All companies dislike incurring expenses in connection with document production, but it is particularly distasteful to do so in connection with matters in which the company has no stake. Luckily, in those instances, companies can invoke Federal Rule of Civil Procedure 45(d)(1) to shift the costs of production back to the requesting party. Rule 45(d)(1) provides that the requesting party has a duty to take reasonable steps to avoid imposing undue burden or expense on the responding party. A recent federal New York case relied on this language to award a third party not only the costs of the attorneys’ fees associated with the review and production of documents in connection with a third-party subpoena, but also the attorneys’ fees associated with responding to the motion to compel filed by the seeking party.
In Sonoma County Assoc. of Ret. Emp. v. Sonoma County, 1:15-mc-191, Dkt. 31 (S.D.N.Y. Oct. 6, 2015), the Sonoma County Assoc. of Retired Employees (SCARE) subpoenaed Towers Watson Delaware, Inc., a nonparty to the suit, to produce documents that required legal review to protect the confidentiality of third-party information. Towers agreed to produce the documents but requested SCARE pay for the costs. SCARE refused and moved to compel production. During a telephone conference, the judge ordered Towers to produce the documents and SCARE to bear the costs of reviewing and producing the documents, including the vendor costs and the attorney costs. Towers then filed a motion for its legal fees incurred in connection with responding to the motion to compel.

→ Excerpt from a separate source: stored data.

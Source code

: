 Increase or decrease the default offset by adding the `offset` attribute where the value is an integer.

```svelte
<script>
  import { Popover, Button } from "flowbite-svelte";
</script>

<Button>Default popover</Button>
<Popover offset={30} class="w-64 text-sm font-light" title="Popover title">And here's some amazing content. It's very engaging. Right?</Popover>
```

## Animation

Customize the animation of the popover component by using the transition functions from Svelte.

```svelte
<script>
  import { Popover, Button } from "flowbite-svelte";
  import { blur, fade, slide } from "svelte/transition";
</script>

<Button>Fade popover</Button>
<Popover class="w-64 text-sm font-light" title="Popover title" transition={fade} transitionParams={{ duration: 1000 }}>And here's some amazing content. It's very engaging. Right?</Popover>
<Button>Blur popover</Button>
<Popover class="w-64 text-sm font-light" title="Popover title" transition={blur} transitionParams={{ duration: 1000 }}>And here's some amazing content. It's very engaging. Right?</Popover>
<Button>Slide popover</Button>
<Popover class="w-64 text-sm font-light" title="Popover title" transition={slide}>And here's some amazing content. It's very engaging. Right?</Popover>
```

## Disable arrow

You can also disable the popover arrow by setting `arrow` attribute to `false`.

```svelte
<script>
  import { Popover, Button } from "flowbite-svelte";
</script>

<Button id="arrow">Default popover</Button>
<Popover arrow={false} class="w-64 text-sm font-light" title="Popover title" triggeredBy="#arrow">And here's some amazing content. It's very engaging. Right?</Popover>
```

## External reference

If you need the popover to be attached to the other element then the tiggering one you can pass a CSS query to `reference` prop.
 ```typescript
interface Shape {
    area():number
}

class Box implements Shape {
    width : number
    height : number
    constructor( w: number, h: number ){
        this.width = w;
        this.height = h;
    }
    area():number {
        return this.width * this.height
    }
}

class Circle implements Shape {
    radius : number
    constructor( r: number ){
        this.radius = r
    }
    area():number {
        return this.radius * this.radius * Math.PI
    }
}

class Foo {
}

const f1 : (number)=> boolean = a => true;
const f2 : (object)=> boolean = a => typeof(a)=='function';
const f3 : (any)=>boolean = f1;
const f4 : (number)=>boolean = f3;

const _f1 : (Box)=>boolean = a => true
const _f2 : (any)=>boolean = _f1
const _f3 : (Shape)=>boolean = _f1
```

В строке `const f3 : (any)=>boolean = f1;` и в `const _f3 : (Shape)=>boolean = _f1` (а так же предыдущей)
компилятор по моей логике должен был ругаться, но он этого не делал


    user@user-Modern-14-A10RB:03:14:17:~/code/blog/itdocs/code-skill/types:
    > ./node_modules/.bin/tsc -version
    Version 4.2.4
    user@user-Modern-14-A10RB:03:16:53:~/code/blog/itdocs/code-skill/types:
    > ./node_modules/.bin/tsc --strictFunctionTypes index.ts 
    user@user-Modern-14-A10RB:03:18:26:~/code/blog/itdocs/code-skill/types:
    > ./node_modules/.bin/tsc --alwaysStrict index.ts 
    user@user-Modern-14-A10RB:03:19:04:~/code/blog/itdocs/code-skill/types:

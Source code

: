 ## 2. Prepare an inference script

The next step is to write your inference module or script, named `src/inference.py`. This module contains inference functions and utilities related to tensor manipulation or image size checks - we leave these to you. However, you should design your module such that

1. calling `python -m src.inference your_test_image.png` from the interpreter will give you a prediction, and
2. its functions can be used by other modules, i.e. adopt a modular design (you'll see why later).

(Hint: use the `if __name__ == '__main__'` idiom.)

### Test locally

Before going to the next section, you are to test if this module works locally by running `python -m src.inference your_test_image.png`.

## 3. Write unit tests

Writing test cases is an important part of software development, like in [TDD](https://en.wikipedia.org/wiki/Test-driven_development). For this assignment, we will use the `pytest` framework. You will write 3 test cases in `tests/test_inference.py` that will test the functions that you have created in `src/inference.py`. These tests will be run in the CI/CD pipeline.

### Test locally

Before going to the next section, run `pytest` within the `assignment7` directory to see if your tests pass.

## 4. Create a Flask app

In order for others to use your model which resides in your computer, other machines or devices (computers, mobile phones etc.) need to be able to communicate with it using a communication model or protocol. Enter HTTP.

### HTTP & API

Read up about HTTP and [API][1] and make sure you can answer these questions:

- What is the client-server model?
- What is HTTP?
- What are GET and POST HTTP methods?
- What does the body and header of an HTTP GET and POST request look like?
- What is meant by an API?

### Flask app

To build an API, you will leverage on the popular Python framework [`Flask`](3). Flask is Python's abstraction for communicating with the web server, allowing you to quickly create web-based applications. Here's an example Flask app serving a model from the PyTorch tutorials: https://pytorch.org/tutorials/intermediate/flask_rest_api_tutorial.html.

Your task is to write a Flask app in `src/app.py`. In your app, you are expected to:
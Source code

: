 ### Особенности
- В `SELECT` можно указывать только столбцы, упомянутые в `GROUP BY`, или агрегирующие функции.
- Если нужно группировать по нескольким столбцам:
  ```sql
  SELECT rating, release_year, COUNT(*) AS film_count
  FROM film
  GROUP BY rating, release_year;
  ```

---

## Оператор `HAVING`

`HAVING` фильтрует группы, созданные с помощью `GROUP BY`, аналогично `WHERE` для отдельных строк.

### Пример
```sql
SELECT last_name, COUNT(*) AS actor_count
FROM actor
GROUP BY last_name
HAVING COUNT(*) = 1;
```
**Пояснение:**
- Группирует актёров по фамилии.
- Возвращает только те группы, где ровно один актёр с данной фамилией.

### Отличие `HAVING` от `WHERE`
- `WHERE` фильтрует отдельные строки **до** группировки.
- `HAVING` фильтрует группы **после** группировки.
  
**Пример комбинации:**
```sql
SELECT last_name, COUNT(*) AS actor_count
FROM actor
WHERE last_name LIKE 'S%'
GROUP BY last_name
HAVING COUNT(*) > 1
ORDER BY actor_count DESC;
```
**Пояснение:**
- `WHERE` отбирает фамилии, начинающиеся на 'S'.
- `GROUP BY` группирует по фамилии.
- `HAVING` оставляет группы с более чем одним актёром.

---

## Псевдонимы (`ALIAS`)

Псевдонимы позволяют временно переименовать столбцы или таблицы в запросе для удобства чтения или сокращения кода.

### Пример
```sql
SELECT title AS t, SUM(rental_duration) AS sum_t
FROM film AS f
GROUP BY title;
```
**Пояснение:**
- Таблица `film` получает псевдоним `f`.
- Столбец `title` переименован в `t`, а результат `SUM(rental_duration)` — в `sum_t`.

The court awarded Towers its fees. The court was not persuaded by SCARE’s argument that it would be unjust to award attorneys’ fees, since its subpoena was reasonable. Instead, the court focused on the fact that Towers was a nonparty and stated that “payment by a party issuing a subpoena of the reasonable production costs incurred by a non-party is warranted where the non-party has no stake in the litigation” Id. at 3. The court said Towers was entitled to its attorneys’ fees in opposing the motion to compel since SCARE “failed to fulfill its Rule 45 duty to ‘avoid imposing undue burden or expense upon a person subject to the subpoena’ when it initially refused to pay the reasonable cost of legal review that was required to protect the confidentiality of third-party information.” Other federal courts have similarly held that it is inappropriate to tax a third party with a significant cost and burden related to litigation in which it is not a party. See Guy Chemical Company v. Romaco, 243 F.R.D. 310, 313 (N.D. Ind. 2007)(stating that “[n]on-party status is a significant factor to be considered in determining whether the burden imposed by a subpoena is undue” and noting that because the third party is not part of the lawsuit, it “should not have to pay for the costs associated with someone else’s dispute”). Of course, if a company has an interest in the outcome of the case, even though it is not a party, it is less likely that a court would be willing to shifts costs back to the requesting party.
A company receiving a nonparty subpoena should request reasonable costs of complying with the subpoena from the requesting party when it has no stake in the litigation. The cost-shifting rule, when asserted, should also help persuade requesting parties to more narrowly tailor subpoenas such that discovery costs are minimized for all parties and the just, speedy and inexpensive determination of the action or proceeding is advanced.